Oluşturulma Tarihi: Haziran 30, 2017 15:15
Ahmet CAN
Hayatımızda varlığını her geçen gün arttıran dijitalleşmeyle birlikte küreselleşme kavramı da farklı açılardan tartışılmaya başlandı. Bu tartışmaların başında küreselleşme kavramının dönüştüğü ve ortaya ilk atıldığı anlamından farklı olduğu geliyor. Yükselen korumacılık duvarları ve dijital entegrasyonun birlikte yürümesi, ortaya farklı modelde bir küreselleşme çıkarıyor. Dijital sanayi uygulamalarının temelinde yer almasıyla birlikte küreselleşmede yeni modeller tartışılıyor.
Bu yeni modele geçmeden önce dijitalleşmeyle beraber küreselleşmenin hangi boyutlara geldiğine bir göz atalım. 2005 yılından bu yana, her yıl uluslararası yolculuk yapanların sayısı artarak 600 milyondan 1.2 milyara çıktı. İnternet kullanıcılarının sayısı 900 binden 3 milyara yükseldi. 2020'ye gelindiğinde internete bağlanan cihaz sayısının 21 milyara ulaşması bekleniyor. Son on yılda on kat artan ve saniyede 20 bin gigabit olan global veri akışlarının 2020 yılına kadar üç kat artması öngörülüyor.
Dolayısıyla bu küreselleşmeden kullanıcıların hayatı değişiyor, şirketlerin de iş yapış tarzları farklılaşıyor. Hatta şirketlerin küresel bir oyuncu olma hedefleri çok daha fazla hız kazanıyor.

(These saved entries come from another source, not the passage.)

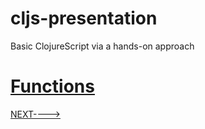 # cljs-presentation
Basic ClojureScript via a hands-on approach

# [Functions](https://github.com/wallclockbuilder/cljs-presentation/blob/master/18_functions/18_functions.cljs)

[NEXT---->](https://github.com/wallclockbuilder/cljs-presentation/blob/master/19_multi-methods)
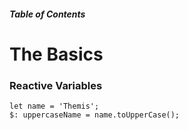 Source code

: ##### Table of Contents  


# The Basics  

### Reactive Variables  

`let name = 'Themis';`  
`$: uppercaseName = name.toUpperCase();`  
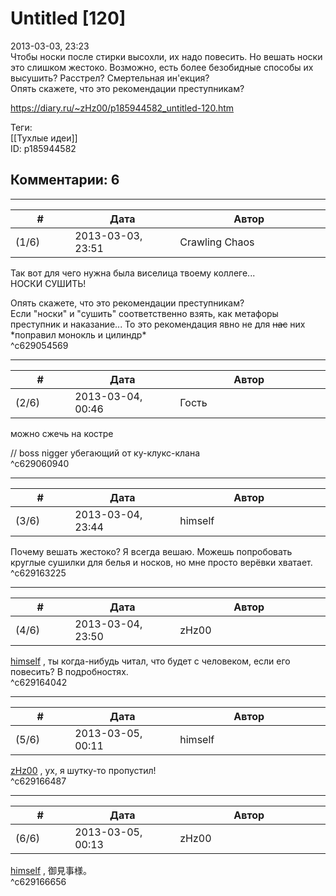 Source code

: Untitled [120]
==============

  
2013-03-03, 23:23  
 Чтобы носки после стирки высохли, их надо повесить. Но вешать носки это слишком жестоко. Возможно, есть более безобидные способы их высушить? Расстрел? Смертельная ин'екция?   
  Опять скажете, что это рекомендации преступникам?    
  
<https://diary.ru/~zHz00/p185944582_untitled-120.htm>  
  
Теги:  
[[Тухлые идеи]]  
ID: p185944582  


Комментарии: 6
--------------

  


---



|         #         |              Дата              |                     Автор                     |           ID           |
| --- | --- | --- | --- |
| (1/6) | 2013-03-03, 23:51 | Crawling Chaos | c629054569 |

  
 Так вот для чего нужна была виселица твоему коллеге...   
 НОСКИ СУШИТЬ!   
   
  Опять скажете, что это рекомендации преступникам?    
 Если "носки" и "сушить" соответственно взять, как метафоры преступник и наказание... То это рекомендация явно не для  ~~нас~~  них \*поправил монокль и цилиндр\*   
 ^c629054569

---



|         #         |              Дата              |                     Автор                     |           ID           |
| --- | --- | --- | --- |
| (2/6) | 2013-03-04, 00:46 | Гость | c629060940 |

  
 можно сжечь на костре   
   
 // boss nigger убегающий от ку-клукс-клана   
 ^c629060940

---



|         #         |              Дата              |                     Автор                     |           ID           |
| --- | --- | --- | --- |
| (3/6) | 2013-03-04, 23:44 | himself | c629163225 |

  
 Почему вешать жестоко? Я всегда вешаю. Можешь попробовать круглые сушилки для белья и носков, но мне просто верёвки хватает.   
 ^c629163225

---



|         #         |              Дата              |                     Автор                     |           ID           |
| --- | --- | --- | --- |
| (4/6) | 2013-03-04, 23:50 | zHz00 | c629164042 |

  
  [himself](http://himself.diary.ru "void")  , ты когда-нибудь читал, что будет с человеком, если его повесить? В подробностях.   
 ^c629164042

---



|         #         |              Дата              |                     Автор                     |           ID           |
| --- | --- | --- | --- |
| (5/6) | 2013-03-05, 00:11 | himself | c629166487 |

  
  [zHz00](https://zHz00.diary.ru "Untitled")  , ух, я шутку-то пропустил!   
 ^c629166487

---



|         #         |              Дата              |                     Автор                     |           ID           |
| --- | --- | --- | --- |
| (6/6) | 2013-03-05, 00:13 | zHz00 | c629166656 |

  
  [himself](http://himself.diary.ru "void")  , 御見事様。   
 ^c629166656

Örneğin; taksi olmayan araçların taksi gibi kullanılmasını sağlayan Uber, yalnızda 6 yılda 80'den fazla ülkede kullanılmaya başlandı. Veya geçtiğimiz yıl arttırılmış gerçeklik teknolojisine sahip olan ‘Pokemon Go’ oyunu yalnızca 6 ay sonra 1 milyar dolarlık bir gelir elde etti. Bir düşünün, eskiden bir şirketin 80'den fazla ülkeye açılması veya 6 ay için 1 milyar dolardan fazla gelir elde etmesi kaç yıl sürerdi? İşte bu sorunun cevabında dijitalleştirmenin getirdiği yeni küreselleşme dönemi bulunuyor.
YENİ SANAYİ DEVRİMİ ETKİSİYeni model şu anda 3 farklı başlık altında inceleniyor. Bunların başında da yeni küresel iş yapış modelleri geliyor. Burada öne çıkan konu ise yeni sanayi devrimi. Yeni küreselleşmede artık şirketler, üretimi merkezileştirmeye başlıyor. Bu da ülkeler arasındaki ticari ilişki hızla azaltacak. Şu anda Çin ve Hindistan gibi iş gücüyle öne çıkan ülkeler, kaybeden tarafta olabilir. Şirketler, 3 boyutlu (3D) yazıcılar, karanlık fabrikalar ve robotik üretim gibi avantajları kullanarak çok daha az yatırımla kendi ülkesine üretim yapabilecek. Hatta şu anda ilk örnekleri görülmeye başlandı. Özellikle 3D yazıcıların gerçekleştirdiği ‘katmanlı üretim’ olarak ifade edilen yeni nesil üretim anlayışı küreselleşmenin değişmesi yolundaki en önemli etkenlerin başında geliyor. Katmanlı üretim için kullanılacak 3D yazıcılar, şirketlerin mikro fabrikalar kurabilmesini sağlayacak. Üretim alanları küçülecek ve isteğe özel üretim konsepti desteklenecek. Başka bir deyişle en küçük şirketler bile üretim hatlarını kendi ülkelerine çekme şansına sahip olacak. Üretim şirketleri, daha ucuz üretim diye kilometrelerce uzaklıktaki ülkelerden sipariş vermek yerine kendi merkezlerinde üretimlerini gerçekleştirebilecek. Bu da ülkeler arasında ticari ilişkinin giderek merkezileşmesini beraberinde getirecek.
Kısacası dijitalleşme ve yeni sanayi devrimiyle küresel dengelerde önemli değişiklikler yaşanacak. Önümüzdeki dönemde küreselleşmeyi merakla takip edeceğiz.